Dessa maneira foi que a Declaração definiu, como nunca antes, os padrões éticos e morais a serem perseguidos pelos Estados, conferindo uma gama extensa de direitos e faculdades sem as quais um ser humano já não mais poderia desenvolver sua personalidade intelectual, física e moral e acarretando uma repercussão tal que “os povos passaram a ter consciência de que o conjunto da comunidade humana se interessava pelo seu destino” (PIOVESAN, 2004, p. 146).


Ademais, além de internacionalizar os direitos ali contidos, a Declaração também teve a função de conjugar, harmonizar ou conciliar as gerações de direitos civis e políticos (primeira geração de direitos) aos direitos econômicos, sociais e culturais (segunda geração), equalizando, desta forma, o discurso liberal e o discurso social defensores da cidadania, atando o valor da liberdade ao da igualdade, dicotomia que até então não se cria pudesse ser ultrapassada.

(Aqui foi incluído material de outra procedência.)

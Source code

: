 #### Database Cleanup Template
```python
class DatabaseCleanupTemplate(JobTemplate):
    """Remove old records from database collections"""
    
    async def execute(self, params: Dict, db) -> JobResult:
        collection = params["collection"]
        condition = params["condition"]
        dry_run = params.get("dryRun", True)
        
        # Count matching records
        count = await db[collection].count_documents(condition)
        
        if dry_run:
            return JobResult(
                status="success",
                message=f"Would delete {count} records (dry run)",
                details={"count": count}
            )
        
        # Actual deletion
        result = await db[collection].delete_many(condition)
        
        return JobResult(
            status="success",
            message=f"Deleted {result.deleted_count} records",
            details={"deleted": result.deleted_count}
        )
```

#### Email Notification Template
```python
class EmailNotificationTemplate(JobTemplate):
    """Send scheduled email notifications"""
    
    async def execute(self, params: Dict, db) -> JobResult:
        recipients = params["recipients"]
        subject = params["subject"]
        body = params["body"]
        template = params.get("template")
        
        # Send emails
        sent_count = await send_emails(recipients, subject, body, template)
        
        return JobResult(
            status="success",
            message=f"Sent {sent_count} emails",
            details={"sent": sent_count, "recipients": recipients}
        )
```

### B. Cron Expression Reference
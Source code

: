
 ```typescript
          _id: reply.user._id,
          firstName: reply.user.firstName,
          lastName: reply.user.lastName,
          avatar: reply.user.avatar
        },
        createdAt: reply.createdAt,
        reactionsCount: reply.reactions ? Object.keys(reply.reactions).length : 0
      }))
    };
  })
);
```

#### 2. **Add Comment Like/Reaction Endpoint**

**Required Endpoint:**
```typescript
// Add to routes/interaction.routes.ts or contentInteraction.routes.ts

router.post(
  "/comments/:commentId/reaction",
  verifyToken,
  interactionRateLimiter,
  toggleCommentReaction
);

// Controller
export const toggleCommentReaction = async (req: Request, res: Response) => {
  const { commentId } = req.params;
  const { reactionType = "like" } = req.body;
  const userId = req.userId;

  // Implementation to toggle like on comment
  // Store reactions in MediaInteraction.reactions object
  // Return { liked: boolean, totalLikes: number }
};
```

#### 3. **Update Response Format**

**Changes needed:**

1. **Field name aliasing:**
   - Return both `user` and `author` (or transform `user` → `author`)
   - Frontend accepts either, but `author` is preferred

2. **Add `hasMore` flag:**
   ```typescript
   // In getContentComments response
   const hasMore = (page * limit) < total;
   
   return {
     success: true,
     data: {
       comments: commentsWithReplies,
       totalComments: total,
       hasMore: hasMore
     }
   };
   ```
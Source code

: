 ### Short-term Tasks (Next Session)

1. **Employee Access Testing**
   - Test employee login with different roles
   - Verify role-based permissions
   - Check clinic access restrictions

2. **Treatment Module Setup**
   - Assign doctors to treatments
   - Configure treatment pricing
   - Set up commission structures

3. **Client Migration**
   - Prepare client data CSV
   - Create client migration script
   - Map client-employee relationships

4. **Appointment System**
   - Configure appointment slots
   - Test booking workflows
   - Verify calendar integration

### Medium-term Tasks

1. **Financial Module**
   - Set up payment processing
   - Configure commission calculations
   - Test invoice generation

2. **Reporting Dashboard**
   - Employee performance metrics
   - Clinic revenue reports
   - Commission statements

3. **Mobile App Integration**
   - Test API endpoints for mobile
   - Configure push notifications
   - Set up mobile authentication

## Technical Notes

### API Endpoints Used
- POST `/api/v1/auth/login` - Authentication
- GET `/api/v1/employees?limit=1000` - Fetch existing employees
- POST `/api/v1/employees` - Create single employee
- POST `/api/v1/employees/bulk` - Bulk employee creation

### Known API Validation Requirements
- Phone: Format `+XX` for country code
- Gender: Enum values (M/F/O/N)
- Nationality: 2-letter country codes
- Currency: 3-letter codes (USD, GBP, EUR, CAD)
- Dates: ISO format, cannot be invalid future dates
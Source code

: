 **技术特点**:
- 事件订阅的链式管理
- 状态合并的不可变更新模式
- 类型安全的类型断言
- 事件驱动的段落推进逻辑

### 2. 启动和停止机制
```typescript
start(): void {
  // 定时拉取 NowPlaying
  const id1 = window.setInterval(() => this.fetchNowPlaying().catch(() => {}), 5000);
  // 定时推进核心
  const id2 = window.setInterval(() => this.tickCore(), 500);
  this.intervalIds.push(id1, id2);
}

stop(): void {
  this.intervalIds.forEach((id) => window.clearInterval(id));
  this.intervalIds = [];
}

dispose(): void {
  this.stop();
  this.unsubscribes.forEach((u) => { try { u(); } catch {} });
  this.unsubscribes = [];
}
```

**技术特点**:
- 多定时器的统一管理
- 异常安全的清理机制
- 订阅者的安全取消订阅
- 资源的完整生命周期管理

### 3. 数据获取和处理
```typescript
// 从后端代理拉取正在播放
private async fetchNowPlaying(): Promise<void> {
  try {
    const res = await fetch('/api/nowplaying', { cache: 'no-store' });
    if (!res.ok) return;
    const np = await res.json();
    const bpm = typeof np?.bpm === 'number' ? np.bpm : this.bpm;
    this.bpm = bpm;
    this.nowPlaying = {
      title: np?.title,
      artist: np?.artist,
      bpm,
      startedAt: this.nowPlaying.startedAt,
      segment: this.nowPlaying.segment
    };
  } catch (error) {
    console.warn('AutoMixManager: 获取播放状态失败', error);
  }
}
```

Em breves linhas, os fatos históricos dão conta de que até a subscrição desta Declaração, tal antagonismo entre o direito à liberdade e o direito à igualdade era reputado intransponível, porquanto, se de um lado, consagravam-se a ótica contratualista, fundante do Estado Liberal, erigido filosoficamente pelos ideais de Locke, Montesquieu e Rousseau e pelo qual ao Estado era vedada a atividade excessiva, restritiva da liberdade dos cidadãos, por outro, imperiosa era a proteção de direitos sociais, a consagrar a igualdade entre os indivíduos, no qual o Estado passava a ser visto como “agente de processos transformadores”, no sentido de prestador de direitos sociais (PIOVESAN, 2004, p. 147), valores tais cujos vetores claramente apontavam para sentidos ontologicamente opostos, razão de ser da flagrante dicotomia anunciada.


“Considerando este contexto, a Declaração de 1948 introduz extraordinária inovação, ao conter uma linguagem de direitos até então inédita. Combinando o discurso liberal da cidadania com o discurso social, a Declaração passa a elencar tanto direitos civis e políticos (arts. 3º a 21), como direitos sociais, econômicos e culturais (arts. 22 a 28) (PIOVESAN, 2004, p. 148).


Feito sucinto escorço histórico da emergência dos direito humanos no âmbito internacional, mister separar, uma a uma, as gerações de direitos, consoante proposição contida neste trabalho.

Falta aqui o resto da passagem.